**WHAT IS REQUIRED**
Go through the records below and return each line that has "find" in it.
== Segment start ==
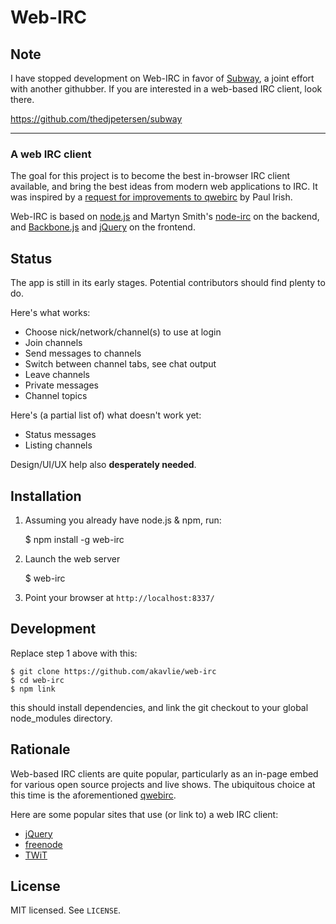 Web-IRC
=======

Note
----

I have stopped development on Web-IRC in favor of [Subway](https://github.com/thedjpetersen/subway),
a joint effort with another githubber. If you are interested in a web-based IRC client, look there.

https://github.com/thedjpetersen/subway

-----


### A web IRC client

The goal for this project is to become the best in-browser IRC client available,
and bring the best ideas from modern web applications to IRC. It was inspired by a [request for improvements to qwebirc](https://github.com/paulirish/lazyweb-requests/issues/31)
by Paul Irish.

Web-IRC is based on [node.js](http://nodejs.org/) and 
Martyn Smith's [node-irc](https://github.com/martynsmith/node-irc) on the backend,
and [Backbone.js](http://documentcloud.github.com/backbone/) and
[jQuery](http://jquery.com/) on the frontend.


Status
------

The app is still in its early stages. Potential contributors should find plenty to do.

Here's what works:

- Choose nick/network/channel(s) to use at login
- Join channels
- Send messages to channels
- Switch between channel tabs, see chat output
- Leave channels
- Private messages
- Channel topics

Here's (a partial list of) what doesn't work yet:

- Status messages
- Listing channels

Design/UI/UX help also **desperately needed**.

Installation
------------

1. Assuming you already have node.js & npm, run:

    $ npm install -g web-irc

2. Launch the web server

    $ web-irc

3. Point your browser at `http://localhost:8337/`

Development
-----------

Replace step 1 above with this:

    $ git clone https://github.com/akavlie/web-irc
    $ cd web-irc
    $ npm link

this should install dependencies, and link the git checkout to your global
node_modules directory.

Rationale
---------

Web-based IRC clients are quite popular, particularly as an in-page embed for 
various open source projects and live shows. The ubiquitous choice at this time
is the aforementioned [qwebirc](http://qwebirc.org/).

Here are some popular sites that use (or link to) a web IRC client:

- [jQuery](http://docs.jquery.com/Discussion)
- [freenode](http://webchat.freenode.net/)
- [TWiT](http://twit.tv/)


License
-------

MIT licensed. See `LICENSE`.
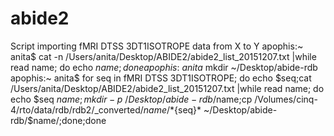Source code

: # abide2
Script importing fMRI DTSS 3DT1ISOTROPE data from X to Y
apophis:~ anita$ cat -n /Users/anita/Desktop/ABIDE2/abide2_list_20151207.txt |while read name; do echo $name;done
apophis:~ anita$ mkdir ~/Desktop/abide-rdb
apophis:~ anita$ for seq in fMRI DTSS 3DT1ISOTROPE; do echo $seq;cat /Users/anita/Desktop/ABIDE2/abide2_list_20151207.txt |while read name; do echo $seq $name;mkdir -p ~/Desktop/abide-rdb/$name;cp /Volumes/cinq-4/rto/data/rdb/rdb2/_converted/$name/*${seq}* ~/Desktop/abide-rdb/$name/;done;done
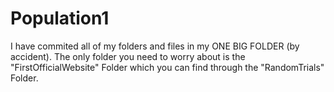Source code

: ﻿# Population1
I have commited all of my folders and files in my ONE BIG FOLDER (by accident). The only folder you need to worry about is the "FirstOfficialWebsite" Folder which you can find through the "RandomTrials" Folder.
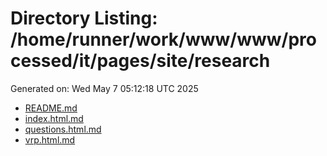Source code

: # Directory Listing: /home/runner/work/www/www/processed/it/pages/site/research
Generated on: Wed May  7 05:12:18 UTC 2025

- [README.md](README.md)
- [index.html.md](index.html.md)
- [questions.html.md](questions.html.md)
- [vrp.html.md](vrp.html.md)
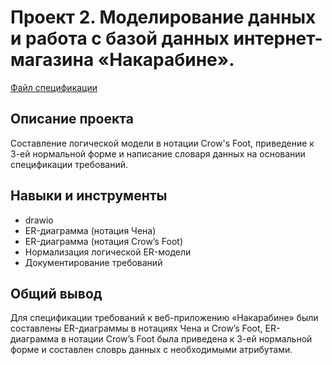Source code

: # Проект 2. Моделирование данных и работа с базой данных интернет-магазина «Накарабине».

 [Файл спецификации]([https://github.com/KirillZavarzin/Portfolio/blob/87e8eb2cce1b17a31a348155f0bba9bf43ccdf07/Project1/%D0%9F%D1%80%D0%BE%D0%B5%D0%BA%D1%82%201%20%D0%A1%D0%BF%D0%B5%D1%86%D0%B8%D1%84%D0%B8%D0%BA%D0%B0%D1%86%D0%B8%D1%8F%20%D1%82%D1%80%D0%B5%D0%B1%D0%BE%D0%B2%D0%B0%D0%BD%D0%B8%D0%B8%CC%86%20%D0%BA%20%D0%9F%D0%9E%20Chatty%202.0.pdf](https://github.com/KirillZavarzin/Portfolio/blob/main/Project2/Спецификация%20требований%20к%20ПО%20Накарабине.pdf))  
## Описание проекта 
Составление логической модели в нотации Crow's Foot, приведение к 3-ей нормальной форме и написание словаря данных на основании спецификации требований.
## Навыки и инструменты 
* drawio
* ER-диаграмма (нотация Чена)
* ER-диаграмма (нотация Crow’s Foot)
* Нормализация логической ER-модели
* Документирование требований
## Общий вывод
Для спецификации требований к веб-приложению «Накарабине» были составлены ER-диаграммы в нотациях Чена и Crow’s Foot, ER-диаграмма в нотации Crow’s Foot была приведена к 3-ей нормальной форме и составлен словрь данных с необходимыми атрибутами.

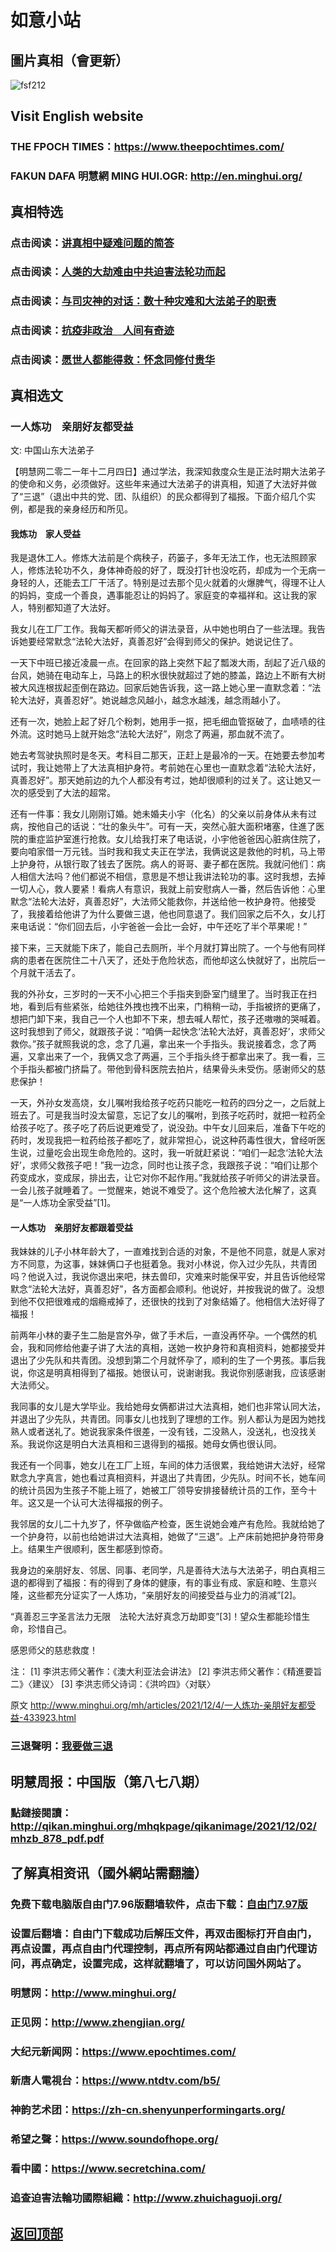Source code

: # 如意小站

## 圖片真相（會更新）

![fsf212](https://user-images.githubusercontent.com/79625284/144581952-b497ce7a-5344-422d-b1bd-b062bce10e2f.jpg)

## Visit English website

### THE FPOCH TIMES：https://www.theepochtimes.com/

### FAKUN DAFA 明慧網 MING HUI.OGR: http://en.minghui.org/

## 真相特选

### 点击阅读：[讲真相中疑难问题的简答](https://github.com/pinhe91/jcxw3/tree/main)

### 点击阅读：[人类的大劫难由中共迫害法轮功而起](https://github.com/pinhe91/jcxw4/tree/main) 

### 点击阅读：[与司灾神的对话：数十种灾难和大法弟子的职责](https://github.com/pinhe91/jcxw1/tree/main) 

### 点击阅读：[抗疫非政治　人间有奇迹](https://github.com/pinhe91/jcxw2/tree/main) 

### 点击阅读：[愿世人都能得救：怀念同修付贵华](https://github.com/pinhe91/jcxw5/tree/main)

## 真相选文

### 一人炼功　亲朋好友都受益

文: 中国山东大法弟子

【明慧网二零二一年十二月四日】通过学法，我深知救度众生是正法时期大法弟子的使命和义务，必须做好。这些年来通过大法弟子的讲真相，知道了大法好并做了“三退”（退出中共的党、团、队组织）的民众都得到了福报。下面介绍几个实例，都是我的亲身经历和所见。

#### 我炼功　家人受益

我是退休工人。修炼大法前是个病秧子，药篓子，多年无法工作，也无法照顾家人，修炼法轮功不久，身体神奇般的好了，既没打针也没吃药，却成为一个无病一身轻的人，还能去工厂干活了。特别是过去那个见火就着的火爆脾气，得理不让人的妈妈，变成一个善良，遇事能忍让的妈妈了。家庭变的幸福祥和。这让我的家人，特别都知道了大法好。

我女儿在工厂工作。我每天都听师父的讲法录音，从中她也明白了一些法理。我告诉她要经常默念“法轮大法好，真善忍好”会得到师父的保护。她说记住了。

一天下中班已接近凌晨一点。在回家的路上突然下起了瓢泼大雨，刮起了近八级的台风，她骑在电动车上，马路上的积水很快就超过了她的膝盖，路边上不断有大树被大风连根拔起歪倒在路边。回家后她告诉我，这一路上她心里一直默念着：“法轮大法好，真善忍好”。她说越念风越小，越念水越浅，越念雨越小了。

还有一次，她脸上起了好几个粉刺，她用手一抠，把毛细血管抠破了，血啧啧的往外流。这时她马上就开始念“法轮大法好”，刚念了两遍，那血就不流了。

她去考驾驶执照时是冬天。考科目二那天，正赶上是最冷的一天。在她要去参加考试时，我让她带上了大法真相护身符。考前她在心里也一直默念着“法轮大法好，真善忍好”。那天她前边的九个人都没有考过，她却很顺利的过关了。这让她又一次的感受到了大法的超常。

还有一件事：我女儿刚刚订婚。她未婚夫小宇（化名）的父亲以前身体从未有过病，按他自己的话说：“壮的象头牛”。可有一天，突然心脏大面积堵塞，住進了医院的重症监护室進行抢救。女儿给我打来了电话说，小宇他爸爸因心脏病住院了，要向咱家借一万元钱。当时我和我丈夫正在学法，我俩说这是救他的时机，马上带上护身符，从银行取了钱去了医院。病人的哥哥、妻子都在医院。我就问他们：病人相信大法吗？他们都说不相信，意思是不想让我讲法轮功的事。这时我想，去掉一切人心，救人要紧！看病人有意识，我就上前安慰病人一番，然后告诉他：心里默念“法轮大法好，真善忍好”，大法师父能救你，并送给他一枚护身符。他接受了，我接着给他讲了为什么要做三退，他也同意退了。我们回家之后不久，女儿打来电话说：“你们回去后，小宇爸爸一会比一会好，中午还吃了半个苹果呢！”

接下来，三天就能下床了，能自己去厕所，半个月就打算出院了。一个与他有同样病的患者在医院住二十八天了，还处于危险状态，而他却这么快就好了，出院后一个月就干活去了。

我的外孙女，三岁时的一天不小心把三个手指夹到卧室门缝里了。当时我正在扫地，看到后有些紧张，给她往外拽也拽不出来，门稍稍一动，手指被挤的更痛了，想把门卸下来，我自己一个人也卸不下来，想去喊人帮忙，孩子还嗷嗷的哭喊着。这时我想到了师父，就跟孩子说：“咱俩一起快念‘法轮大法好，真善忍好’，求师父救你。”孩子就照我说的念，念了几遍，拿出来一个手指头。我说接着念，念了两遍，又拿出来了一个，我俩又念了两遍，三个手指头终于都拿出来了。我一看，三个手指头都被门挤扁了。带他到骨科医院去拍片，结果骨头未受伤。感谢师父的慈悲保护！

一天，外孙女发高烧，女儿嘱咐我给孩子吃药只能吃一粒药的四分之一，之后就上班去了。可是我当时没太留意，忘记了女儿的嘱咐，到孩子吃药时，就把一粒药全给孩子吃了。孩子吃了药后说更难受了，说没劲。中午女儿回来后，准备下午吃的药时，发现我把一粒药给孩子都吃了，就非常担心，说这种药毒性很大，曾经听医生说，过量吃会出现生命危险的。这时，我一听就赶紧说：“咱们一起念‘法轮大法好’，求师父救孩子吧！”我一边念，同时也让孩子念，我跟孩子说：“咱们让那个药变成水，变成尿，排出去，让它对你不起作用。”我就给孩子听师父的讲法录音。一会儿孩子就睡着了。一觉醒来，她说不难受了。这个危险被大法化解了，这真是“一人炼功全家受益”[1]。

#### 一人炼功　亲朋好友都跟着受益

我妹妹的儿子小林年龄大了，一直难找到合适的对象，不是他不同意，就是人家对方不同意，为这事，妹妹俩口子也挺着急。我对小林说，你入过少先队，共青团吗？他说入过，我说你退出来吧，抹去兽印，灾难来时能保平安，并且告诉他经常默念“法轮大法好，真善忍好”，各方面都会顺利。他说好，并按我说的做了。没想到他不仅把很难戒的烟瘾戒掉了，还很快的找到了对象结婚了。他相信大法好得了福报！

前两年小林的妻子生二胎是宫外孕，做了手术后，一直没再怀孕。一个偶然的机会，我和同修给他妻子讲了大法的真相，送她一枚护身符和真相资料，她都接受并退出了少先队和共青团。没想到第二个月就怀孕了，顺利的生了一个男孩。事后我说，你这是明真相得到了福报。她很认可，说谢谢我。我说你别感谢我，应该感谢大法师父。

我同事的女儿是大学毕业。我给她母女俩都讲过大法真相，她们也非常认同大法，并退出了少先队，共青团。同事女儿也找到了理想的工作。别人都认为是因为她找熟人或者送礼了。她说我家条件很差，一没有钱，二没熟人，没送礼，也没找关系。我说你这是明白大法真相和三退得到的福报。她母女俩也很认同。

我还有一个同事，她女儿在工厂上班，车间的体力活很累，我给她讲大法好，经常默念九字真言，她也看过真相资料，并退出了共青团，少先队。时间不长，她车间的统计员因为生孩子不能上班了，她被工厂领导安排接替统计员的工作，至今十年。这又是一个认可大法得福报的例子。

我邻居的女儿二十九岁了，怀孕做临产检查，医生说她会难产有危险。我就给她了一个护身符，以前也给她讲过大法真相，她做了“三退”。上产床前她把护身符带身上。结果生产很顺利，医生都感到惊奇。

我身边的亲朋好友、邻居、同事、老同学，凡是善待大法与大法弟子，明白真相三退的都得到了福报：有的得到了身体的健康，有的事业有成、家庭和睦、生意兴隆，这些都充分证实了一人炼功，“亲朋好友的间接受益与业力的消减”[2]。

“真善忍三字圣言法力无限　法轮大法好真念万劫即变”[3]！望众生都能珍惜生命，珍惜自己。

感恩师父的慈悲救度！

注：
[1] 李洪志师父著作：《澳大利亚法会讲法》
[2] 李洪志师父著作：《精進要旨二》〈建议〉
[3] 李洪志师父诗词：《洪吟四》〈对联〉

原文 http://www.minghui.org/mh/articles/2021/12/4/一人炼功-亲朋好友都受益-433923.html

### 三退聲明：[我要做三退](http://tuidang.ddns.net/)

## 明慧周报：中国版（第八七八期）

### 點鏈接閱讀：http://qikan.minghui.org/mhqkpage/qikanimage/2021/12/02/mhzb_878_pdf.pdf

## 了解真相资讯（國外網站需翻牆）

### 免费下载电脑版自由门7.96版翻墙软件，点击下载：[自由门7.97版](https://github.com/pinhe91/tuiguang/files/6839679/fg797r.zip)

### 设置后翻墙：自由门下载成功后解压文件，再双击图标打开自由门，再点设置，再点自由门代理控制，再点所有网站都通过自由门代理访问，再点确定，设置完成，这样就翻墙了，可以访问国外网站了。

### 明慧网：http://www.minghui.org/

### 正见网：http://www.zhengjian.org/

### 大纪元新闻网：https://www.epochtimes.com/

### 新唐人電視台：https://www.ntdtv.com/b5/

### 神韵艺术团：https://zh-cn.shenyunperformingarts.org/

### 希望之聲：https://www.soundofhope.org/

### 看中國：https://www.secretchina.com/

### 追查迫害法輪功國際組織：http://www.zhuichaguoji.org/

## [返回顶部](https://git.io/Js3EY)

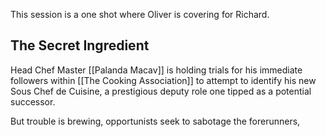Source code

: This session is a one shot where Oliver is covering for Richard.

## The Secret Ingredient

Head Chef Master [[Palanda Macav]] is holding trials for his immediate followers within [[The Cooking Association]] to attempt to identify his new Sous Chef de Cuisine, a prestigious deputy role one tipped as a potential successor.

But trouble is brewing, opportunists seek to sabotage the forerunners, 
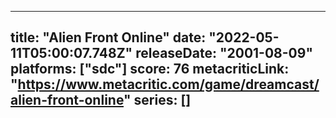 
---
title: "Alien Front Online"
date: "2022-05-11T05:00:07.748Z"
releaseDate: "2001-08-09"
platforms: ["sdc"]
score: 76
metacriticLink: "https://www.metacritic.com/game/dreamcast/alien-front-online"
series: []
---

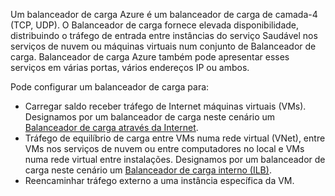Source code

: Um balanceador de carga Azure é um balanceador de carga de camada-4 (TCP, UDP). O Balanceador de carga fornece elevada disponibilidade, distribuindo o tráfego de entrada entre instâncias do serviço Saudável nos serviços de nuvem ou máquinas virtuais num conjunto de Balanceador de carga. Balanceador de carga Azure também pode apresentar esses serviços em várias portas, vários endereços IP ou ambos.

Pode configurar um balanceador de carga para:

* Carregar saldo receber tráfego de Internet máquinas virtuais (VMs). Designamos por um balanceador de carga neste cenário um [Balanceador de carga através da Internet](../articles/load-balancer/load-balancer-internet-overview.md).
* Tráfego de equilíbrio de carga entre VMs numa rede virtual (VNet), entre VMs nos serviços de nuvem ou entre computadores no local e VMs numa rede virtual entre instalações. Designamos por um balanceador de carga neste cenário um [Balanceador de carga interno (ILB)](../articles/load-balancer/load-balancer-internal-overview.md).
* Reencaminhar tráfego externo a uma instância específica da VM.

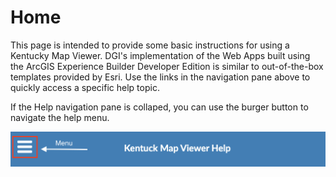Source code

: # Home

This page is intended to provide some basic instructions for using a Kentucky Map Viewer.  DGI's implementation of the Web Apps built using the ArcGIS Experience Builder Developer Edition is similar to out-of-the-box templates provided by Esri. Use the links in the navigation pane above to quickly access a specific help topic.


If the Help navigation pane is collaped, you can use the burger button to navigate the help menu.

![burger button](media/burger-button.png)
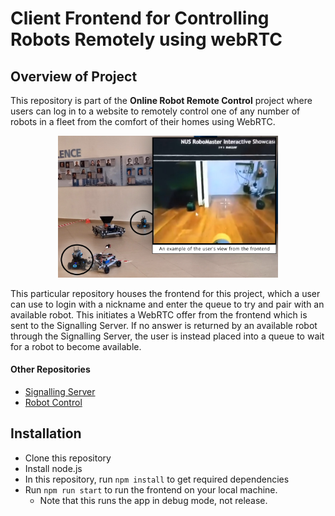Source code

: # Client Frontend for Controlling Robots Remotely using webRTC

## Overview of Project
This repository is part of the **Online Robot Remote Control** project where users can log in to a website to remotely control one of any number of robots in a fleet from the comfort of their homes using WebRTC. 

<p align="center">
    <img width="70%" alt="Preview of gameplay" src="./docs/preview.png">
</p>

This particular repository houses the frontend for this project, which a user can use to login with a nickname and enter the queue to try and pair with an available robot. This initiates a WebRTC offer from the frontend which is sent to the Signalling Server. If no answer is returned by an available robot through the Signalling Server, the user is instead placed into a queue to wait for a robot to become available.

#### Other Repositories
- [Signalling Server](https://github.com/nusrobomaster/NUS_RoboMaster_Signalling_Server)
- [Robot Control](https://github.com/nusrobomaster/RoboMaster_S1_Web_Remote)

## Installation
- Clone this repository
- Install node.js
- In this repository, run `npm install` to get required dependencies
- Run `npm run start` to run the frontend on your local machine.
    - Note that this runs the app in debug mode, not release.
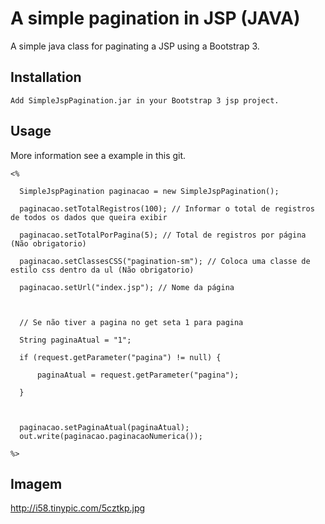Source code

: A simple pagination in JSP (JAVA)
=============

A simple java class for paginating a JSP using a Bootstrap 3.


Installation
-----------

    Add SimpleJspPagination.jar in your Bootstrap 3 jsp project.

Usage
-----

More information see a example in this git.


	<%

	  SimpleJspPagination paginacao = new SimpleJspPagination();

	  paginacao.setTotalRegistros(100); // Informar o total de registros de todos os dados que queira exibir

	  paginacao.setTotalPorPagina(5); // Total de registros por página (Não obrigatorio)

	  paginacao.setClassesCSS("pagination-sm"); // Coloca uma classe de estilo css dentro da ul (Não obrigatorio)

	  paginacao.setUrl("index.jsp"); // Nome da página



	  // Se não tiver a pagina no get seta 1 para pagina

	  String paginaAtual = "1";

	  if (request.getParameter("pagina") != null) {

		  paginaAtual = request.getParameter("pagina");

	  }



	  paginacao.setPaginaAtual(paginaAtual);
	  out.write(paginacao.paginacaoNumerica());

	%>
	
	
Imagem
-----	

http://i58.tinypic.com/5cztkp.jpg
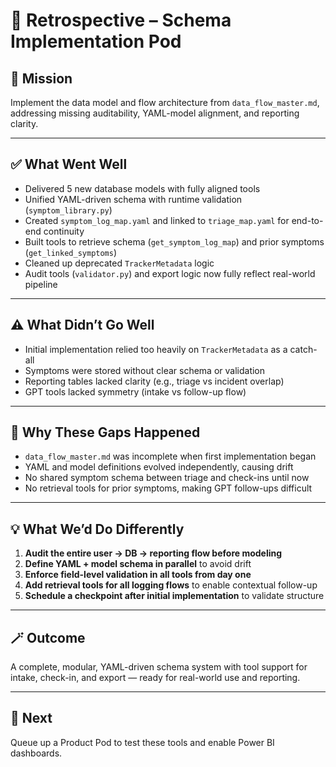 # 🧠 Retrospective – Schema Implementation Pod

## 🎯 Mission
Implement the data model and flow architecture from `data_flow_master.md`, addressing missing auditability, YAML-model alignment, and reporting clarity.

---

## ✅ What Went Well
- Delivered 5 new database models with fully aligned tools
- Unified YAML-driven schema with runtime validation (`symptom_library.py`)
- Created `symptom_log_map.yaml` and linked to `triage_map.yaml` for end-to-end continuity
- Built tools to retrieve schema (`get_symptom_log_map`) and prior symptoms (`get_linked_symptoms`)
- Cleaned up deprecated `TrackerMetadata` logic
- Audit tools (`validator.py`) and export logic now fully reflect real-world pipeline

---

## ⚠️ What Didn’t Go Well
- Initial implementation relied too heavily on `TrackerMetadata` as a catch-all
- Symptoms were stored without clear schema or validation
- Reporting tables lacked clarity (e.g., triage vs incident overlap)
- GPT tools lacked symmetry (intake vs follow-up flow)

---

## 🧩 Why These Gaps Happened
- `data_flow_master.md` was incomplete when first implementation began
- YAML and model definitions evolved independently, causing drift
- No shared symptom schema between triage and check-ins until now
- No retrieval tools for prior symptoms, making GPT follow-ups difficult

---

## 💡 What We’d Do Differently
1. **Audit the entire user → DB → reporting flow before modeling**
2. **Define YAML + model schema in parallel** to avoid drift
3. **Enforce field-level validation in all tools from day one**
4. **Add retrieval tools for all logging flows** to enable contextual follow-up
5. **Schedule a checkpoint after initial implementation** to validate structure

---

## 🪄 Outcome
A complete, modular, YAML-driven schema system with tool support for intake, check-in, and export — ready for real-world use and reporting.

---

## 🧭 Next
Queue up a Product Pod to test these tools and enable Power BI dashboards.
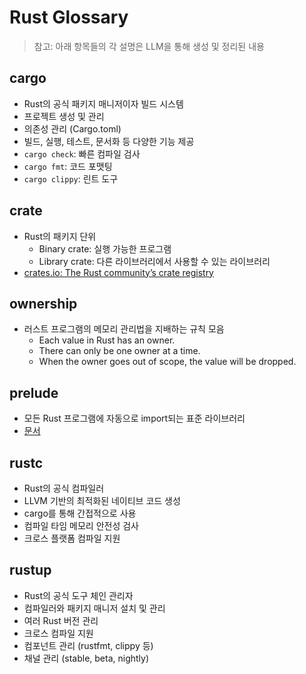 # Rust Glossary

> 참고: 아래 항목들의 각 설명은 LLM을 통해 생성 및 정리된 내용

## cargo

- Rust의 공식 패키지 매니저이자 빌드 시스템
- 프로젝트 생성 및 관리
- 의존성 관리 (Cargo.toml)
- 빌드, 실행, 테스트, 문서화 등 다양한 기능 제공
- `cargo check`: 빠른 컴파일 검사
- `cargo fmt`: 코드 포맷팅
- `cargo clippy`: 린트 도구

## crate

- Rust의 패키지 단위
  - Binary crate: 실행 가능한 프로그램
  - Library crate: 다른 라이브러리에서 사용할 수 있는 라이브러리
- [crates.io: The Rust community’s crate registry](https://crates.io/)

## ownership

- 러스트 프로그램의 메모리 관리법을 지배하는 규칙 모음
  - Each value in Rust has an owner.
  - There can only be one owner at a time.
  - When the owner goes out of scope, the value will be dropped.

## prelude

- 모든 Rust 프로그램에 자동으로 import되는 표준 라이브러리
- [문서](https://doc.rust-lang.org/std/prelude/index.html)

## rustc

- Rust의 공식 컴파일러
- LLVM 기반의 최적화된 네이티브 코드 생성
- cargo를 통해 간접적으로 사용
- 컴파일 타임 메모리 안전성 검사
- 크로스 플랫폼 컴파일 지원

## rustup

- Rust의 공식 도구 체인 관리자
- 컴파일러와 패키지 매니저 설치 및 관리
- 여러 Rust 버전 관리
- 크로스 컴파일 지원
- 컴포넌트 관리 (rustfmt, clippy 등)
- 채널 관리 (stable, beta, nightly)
== Segment end ==
**RESULT FOR THIS TASK**
The app is still in its early stages. Potential contributors should find plenty to do.
I have commited all of my folders and files in my ONE BIG FOLDER (by accident). The only folder you need to worry about is the "FirstOfficialWebsite" Folder which you can find through the "RandomTrials" Folder.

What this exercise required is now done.